On a tant fête de centièmes depuis quelques années, dans les théâtres de Paris, qu’un chroniqueur qui n’aime pas les banalités ne peut guère se permettre de mentionner ces petites solennités. Et cependant c’est d’une centième que je veux vous parler ce soir. Il est vrai qu’elle ne ressemble pas du tout à toutes les autres. La centième dont il s’agit sera, en même temps, une première. Elle aura lieu, dans peu de jours, aux Folies-Dramatiques, le soir où l’on y représentera la Fille du Tambour-Major. Car la nouvelle opérette sera le centième ouvrage de Jacques Offenbach.

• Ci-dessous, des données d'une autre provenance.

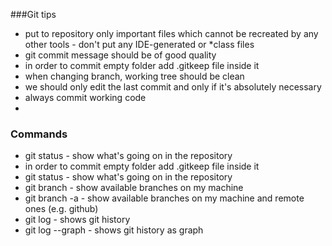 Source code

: ###Git tips

- put to repository only important files which cannot be recreated by any other tools - don't put any IDE-generated or *class files
- git commit message should be of good quality
- in order to commit empty folder add .gitkeep file inside it
- when changing branch, working tree should be clean
- we should only edit the last commit and only if it's absolutely necessary
- always commit working code
- 
### Commands
- git status - show what's going on in the repository
- in order to commit empty folder add .gitkeep file inside it
- git status - show what's going on in the repository
- git branch - show available branches on my machine
- git branch -a - show available branches on my machine and remote ones (e.g. github)
- git log - shows git history
- git log --graph - shows git history as graph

Je ne sais si le maëstro a l’intention de s’illuminer lui-même pour célébrer dignement cet événement, s’il s’offrira un souper ou un bal, mais il m’a paru intéressant, en cette circonstance, de jeter un coup d’œil sur la liste si brillante et si bien remplie où sont inscrites les œuvres de l’auteur d’Orphée aux Enfers.
Ce ne sont pas les titres célèbres des partitions que tout le monde connaît qui m’ont frappé.
À quoi bon citer la Grande Duchesse, la Belle Hélène, la Périchole, Barbe-Bleue, Geneviève de Brabant, le Pont des Soupirs, les Brigands, la Vie parisienne, les Bavards, la Chanson de Fortunio, Madame l’Archiduc, le Voyage dans la Lune, le Roi Carotte, la Jolie Parfumeuse, Pomme d’Api, Vert-Vert, le Violoneux, le Mariage aux lanternes, et tant d’autres opérettes, ou opéra-comiques joués partout, applaudis partout ?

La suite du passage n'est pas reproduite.